_ASSIGNMENT_
Repeat word for word the opening stretch of the entries, from the first line through the line containing "Nuestra intención es".

(Plain-text document sources)

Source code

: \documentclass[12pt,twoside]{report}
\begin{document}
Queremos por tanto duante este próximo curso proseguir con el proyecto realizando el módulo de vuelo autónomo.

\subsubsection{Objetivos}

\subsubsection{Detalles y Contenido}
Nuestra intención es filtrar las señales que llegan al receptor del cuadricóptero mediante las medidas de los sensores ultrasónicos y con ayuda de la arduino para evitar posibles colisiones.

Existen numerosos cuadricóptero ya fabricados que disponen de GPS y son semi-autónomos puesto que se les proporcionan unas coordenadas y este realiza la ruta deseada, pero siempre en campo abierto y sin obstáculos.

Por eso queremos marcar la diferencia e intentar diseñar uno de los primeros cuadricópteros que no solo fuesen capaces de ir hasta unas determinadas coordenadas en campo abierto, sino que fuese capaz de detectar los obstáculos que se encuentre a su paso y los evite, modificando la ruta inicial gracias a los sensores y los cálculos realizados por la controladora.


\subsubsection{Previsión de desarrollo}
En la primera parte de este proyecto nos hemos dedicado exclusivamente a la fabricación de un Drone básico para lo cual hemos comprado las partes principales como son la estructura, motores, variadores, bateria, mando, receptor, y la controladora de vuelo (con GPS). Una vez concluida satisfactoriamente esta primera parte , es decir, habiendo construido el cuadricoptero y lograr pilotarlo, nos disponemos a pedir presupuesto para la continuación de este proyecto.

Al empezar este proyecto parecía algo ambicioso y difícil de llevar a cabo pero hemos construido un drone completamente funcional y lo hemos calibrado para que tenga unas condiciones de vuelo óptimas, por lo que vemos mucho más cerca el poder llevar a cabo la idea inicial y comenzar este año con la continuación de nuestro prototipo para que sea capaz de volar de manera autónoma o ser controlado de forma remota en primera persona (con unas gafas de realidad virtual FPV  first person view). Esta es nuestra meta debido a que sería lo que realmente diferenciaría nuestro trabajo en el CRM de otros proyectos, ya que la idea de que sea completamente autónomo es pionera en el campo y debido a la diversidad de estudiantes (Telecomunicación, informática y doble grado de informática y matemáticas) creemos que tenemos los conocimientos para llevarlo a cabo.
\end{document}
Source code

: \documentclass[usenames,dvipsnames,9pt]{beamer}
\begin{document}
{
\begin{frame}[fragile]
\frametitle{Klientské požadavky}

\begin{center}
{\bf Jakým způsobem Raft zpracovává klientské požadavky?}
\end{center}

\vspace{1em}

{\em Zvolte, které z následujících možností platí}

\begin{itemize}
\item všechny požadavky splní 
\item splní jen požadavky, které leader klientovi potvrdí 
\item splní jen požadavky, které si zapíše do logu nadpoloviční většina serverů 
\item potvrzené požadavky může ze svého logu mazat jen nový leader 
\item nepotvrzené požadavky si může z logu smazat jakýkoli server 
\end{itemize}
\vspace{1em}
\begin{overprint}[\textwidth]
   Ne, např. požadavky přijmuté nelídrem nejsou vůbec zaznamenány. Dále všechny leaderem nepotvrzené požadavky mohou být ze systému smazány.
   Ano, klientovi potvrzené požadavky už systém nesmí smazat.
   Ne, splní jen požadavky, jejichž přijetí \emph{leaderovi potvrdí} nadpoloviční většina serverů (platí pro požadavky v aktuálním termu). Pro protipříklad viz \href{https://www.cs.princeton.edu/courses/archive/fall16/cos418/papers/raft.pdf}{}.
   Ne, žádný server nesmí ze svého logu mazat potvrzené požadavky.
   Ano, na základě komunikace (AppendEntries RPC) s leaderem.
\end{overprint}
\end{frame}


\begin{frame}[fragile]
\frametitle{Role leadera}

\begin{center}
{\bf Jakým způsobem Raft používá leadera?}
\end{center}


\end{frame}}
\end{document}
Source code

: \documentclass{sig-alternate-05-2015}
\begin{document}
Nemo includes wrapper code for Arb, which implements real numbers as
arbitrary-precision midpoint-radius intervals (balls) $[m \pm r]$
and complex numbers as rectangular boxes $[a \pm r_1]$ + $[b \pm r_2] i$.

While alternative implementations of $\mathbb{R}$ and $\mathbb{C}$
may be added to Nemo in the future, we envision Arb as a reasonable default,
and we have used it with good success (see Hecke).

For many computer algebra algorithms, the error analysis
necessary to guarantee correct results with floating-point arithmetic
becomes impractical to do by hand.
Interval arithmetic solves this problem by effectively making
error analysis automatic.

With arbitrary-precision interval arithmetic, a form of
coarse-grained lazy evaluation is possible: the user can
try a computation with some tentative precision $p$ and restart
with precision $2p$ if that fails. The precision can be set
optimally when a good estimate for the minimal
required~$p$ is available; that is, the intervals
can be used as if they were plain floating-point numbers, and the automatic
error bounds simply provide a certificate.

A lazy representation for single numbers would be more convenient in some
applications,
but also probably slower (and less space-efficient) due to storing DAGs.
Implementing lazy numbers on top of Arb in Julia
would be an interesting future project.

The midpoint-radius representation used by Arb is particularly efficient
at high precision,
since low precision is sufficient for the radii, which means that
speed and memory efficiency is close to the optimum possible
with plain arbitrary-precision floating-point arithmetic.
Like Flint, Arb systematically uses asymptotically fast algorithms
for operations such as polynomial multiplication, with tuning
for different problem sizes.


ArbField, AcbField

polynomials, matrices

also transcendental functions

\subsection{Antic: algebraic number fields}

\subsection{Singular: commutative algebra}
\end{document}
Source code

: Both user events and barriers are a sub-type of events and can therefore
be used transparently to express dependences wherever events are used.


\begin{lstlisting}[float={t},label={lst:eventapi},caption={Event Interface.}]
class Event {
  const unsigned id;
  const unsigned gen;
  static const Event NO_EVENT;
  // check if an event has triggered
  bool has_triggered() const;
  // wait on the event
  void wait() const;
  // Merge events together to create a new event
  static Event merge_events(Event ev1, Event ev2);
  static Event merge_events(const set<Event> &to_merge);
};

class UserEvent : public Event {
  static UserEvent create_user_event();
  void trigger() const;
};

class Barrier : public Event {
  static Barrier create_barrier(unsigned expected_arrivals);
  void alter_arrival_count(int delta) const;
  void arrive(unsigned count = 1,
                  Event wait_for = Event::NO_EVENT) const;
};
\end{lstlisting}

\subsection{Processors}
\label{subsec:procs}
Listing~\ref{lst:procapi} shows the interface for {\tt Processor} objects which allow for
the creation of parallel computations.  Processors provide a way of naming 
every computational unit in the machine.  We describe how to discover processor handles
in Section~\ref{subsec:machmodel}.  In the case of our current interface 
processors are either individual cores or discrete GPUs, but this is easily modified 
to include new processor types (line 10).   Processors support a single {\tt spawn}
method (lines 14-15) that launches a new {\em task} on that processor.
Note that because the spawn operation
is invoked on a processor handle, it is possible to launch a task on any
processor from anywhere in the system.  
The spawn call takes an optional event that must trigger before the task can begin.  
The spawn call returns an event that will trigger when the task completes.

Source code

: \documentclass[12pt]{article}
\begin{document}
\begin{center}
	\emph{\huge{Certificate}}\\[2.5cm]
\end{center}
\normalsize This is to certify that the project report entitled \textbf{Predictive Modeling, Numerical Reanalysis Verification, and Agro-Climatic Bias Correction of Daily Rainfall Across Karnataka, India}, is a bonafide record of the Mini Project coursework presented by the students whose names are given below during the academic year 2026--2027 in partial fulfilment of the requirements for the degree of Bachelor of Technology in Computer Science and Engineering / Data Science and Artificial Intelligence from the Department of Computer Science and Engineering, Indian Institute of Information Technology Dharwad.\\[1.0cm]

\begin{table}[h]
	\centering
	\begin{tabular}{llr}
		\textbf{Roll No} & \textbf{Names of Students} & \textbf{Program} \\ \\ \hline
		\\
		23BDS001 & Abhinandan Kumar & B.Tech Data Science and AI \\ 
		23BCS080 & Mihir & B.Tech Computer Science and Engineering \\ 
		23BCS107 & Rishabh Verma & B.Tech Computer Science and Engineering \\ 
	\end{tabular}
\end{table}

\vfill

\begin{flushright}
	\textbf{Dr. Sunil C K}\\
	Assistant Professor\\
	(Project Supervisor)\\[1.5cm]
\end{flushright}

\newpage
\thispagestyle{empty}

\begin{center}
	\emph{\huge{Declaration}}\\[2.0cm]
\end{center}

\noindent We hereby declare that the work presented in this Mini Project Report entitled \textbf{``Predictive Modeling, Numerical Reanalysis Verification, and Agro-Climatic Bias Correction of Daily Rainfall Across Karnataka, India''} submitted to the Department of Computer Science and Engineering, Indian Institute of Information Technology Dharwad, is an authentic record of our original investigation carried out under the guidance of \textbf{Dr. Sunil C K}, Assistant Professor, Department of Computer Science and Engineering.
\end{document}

_RESULT OF THIS TASK_
Source code

: \documentclass[12pt,twoside]{report}
\begin{document}
Queremos por tanto duante este próximo curso proseguir con el proyecto realizando el módulo de vuelo autónomo.

\subsubsection{Objetivos}

\subsubsection{Detalles y Contenido}
Nuestra intención es filtrar las señales que llegan al receptor del cuadricóptero mediante las medidas de los sensores ultrasónicos y con ayuda de la arduino para evitar posibles colisiones.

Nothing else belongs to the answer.